OHBM Open Science Room (OSR)

Panel: The future of open tools/technologies

Tuesday, June 22, 2021 17:00-18:00 UTC


Panelists

André Maia Chagas

Lea Waller

Eilidh MacNicol

Christopher Madan

Host

Oscar Esteban

My Questions

Q1. In your 2019 paper introducing your calcSulc toolbox you used three lifespan datasets, and found consistent age-related relationships for each sulcus of two datasets (both Western samples) and “markedly weaker” in the East Asian dataset. This finding leads you to caution about the WEIRDness of neuroimaging data. If we then bring this problem into the context of your very recent paper “Scan Once, Analyze Many”, where you note that open data is already driving the development of methods - How much of a risk is that, if we base the development of new tools only on WEIRD datasets then all these new tools will only amplify biases? How can we (or should we) robustify the development of methods against this particular bias in the case we can’t access diverse enough data for the development? Can you share thoughts or strategies for a methods developer mid-way their PhD to effectively identify insufficient diversity on their test data?

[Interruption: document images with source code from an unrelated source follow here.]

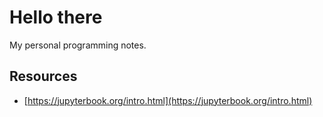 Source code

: Hello there
============================

My personal programming notes.

## Resources
* [https://jupyterbook.org/intro.html](https://jupyterbook.org/intro.html) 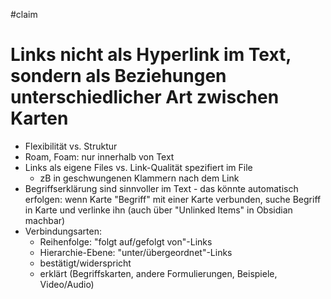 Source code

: #claim 

# Links nicht als Hyperlink im Text, sondern als Beziehungen unterschiedlicher Art zwischen Karten

- Flexibilität vs. Struktur
- Roam, Foam: nur innerhalb von Text
- Links als eigene Files vs. Link-Qualität spezifiert im File
	- zB in geschwungenen Klammern nach dem Link
- Begriffserklärung sind sinnvoller im Text - das könnte automatisch erfolgen: wenn Karte "Begriff" mit einer Karte verbunden, suche Begriff in Karte und verlinke ihn (auch über "Unlinked Items" in Obsidian machbar)
- Verbindungsarten:
	- Reihenfolge: "folgt auf/gefolgt von"-Links
	- Hierarchie-Ebene: "unter/übergeordnet"-Links
	- bestätigt/widerspricht
	- erklärt (Begriffskarten, andere Formulierungen, Beispiele, Video/Audio)
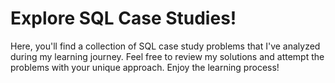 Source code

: # Explore SQL Case Studies!

Here, you'll find a collection of SQL case study problems that I've analyzed during my learning journey.
Feel free to review my solutions and attempt the problems with your unique approach. 
Enjoy the learning process!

Q2. I found “Scan Once, Analyze Many” a delightful read, very thought-provoking, and extremely useful, with Table 1 being a shiny gem indexing many open datasets. You assigned them some Access score (the capital A of Access comes from the FAIR principles for open data). Let’s talk about FAIR in general, but the R (reusability) in particular. Is it common amongst open data to be released with somewhat restrictive licensing disallowing, e.g., sharing derivatives? What is your position on that? If time permits and relatedly, what is the picture regarding the level of preprocessing (or how pristine) data in the open datasets you gathered together in Table 1 are?